▸ Task prompt
Reproduce each line from the records that holds "glennstovall".

-- Provided data follows --

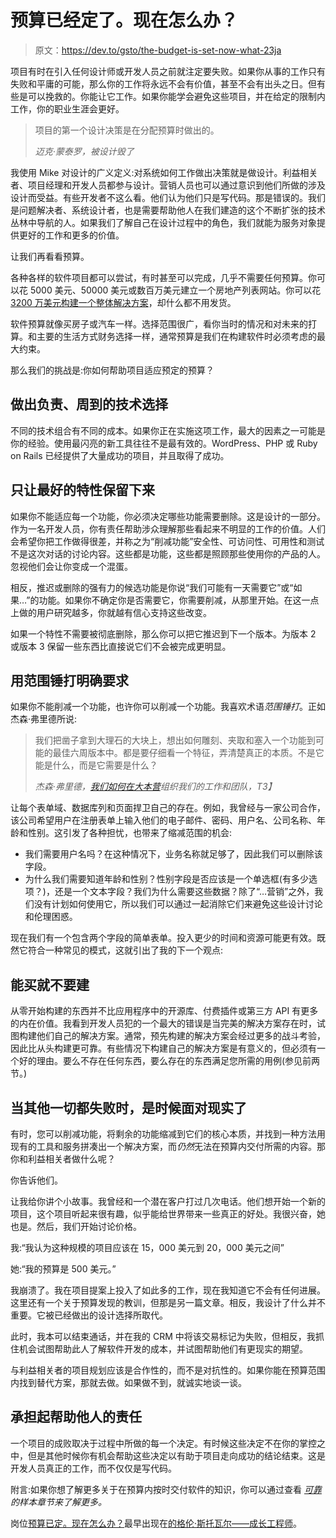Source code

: # 预算已经定了。现在怎么办？

> 原文：<https://dev.to/gsto/the-budget-is-set-now-what-23ja>

项目有时在引入任何设计师或开发人员之前就注定要失败。如果你从事的工作只有失败和平庸的可能，那么你的工作将永远不会有价值，甚至不会有出头之日。但有些是可以挽救的。你能让它工作。如果你能学会避免这些项目，并在给定的限制内工作，你的职业生涯会更好。

> 项目的第一个设计决策是在分配预算时做出的。
> 
> <cite>迈克·蒙泰罗，被设计毁了</cite>

我使用 Mike 对设计的广义定义:对系统如何工作做出决策就是做设计。利益相关者、项目经理和开发人员都参与设计。营销人员也可以通过意识到他们所做的涉及设计而受益。有些开发者不这么看。他们认为他们只是写代码。那是错误的。我们是问题解决者、系统设计者，也是需要帮助他人在我们建造的这个不断扩张的技术丛林中导航的人。如果我们了解自己在设计过程中的角色，我们就能为服务对象提供更好的工作和更多的价值。

让我们再看看预算。

各种各样的软件项目都可以尝试，有时甚至可以完成，几乎不需要任何预算。你可以花 5000 美元、50000 美元或数百万美元建立一个房地产列表网站。你可以花[3200 万美元构建一个整体解决方案](https://www.theregister.co.uk/2019/04/23/hertz_accenture_lawsuit/)，却什么都不用发货。

软件预算就像买房子或汽车一样。选择范围很广，看你当时的情况和对未来的打算。和主要的生活方式财务选择一样，通常预算是我们在构建软件时必须考虑的最大约束。

那么我们的挑战是:你如何帮助项目适应预定的预算？

## 做出负责、周到的技术选择

不同的技术组合有不同的成本。如果你正在实施这项工作，最大的因素之一可能是你的经验。使用最闪亮的新工具往往不是最有效的。WordPress、PHP 或 Ruby on Rails 已经提供了大量成功的项目，并且取得了成功。

## 只让最好的特性保留下来

如果你不能适应每一个功能，你必须决定哪些功能需要删除。这是设计的一部分。作为一名开发人员，你有责任帮助涉众理解那些看起来不明显的工作的价值。人们会希望你把工作做得很差，并称之为“削减功能”安全性、可访问性、可用性和测试不是这次对话的讨论内容。这些都是功能，这些都是照顾那些使用你的产品的人。忽视他们会让你变成一个混蛋。

相反，推迟或删除的强有力的候选功能是你说“我们可能有一天需要它”或“如果…”的功能。如果你不确定你是否需要它，你需要削减，从那里开始。在这一点上做的用户研究越多，你就越有信心支持这些改变。

如果一个特性不需要被彻底删除，那么你可以把它推迟到下一个版本。为版本 2 或版本 3 保留一些东西比直接说它们不会被完成更明显。

## 用范围锤打明确要求

如果你不能削减一个功能，也许你可以削减一个功能。我喜欢术语*范围锤打*。正如杰森·弗里德所说:

> 我们把凿子拿到大理石的大块上，想出如何雕刻、夹取和塞入一个功能到可能的最佳六周版本中。都是要仔细看一个特征，弄清楚真正的本质。不是它能是什么，而是它需要是什么？
> 
> <cite>杰森·弗里德，[我们如何在大本营](https://m.signalvnoise.com/how-we-structure-our-work-and-teams-at-basecamp/)组织我们的工作和团队，T3】</cite>

让每个表单域、数据库列和页面捍卫自己的存在。例如，我曾经与一家公司合作，该公司希望用户在注册表单上输入他们的电子邮件、密码、用户名、公司名称、年龄和性别。这引发了各种担忧，也带来了缩减范围的机会:

*   我们需要用户名吗？在这种情况下，业务名称就足够了，因此我们可以删除该字段。
*   为什么我们需要知道年龄和性别？性别字段是否应该是一个单选框(有多少选项？)，还是一个文本字段？我们为什么需要这些数据？除了“…营销”之外，我们没有计划如何使用它，所以我们可以通过一起消除它们来避免这些设计讨论和伦理困惑。

现在我们有一个包含两个字段的简单表单。投入更少的时间和资源可能更有效。既然它符合一种常见的模式，这就引出了我的下一个观点:

## 能买就不要建

从零开始构建的东西并不比应用程序中的开源库、付费插件或第三方 API 有更多的内在价值。我看到开发人员犯的一个最大的错误是当完美的解决方案存在时，试图构建他们自己的解决方案。通常，预先构建的解决方案会经过更多的战斗考验，因此比从头构建更可靠。有些情况下构建自己的解决方案是有意义的，但必须有一个好的理由。要么不存在任何东西，要么存在的东西满足您所需的用例(参见前两节。)

## 当其他一切都失败时，是时候面对现实了

有时，您可以削减功能，将剩余的功能缩减到它们的核心本质，并找到一种方法用现有的工具和服务拼凑出一个解决方案，而*仍然*无法在预算内交付所需的内容。那你和利益相关者做什么呢？

你告诉他们。

让我给你讲个小故事。我曾经和一个潜在客户打过几次电话。他们想开始一个新的项目，这个项目听起来很有趣，似乎能给世界带来一些真正的好处。我很兴奋，她也是。然后，我们开始讨论价格。

我:“我认为这种规模的项目应该在 15，000 美元到 20，000 美元之间”

她:“我的预算是 500 美元。”

我崩溃了。我在项目提案上投入了如此多的工作，现在我知道它不会有任何进展。这里还有一个关于预算发现的教训，但那是另一篇文章。相反，我设计了什么并不重要。它被已经做出的设计选择所取代。

此时，我本可以结束通话，并在我的 CRM 中将该交易标记为失败，但相反，我抓住机会试图帮助此人了解软件开发的成本，并试图帮助他们有更现实的期望。

与利益相关者的项目规划应该是合作性的，而不是对抗性的。如果你能在预算范围内找到替代方案，那就去做。如果做不到，就诚实地谈一谈。

## 承担起帮助他人的责任

一个项目的成败取决于过程中所做的每一个决定。有时候这些决定不在你的掌控之中，但是其他时候你有机会帮助这些决定以有助于项目走向成功的结论结束。这是开发人员真正的工作，而不仅仅是写代码。

附言:如果你想了解更多关于在预算内按时交付软件的知识，你可以通过查看 *[可靠](https://glennstovall.com/dependable/)的样本章节来了解更多。*

岗位[预算已定。现在怎么办？](https://glennstovall.com/budget-constraints/)最早出现在[的格伦·斯托瓦尔——成长工程师](https://glennstovall.com)。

-- Provided data concluded --

▸ Exercise response
附言:如果你想了解更多关于在预算内按时交付软件的知识，你可以通过查看 *[可靠](https://glennstovall.com/dependable/)的样本章节来了解更多。*
岗位[预算已定。现在怎么办？](https://glennstovall.com/budget-constraints/)最早出现在[的格伦·斯托瓦尔——成长工程师](https://glennstovall.com)。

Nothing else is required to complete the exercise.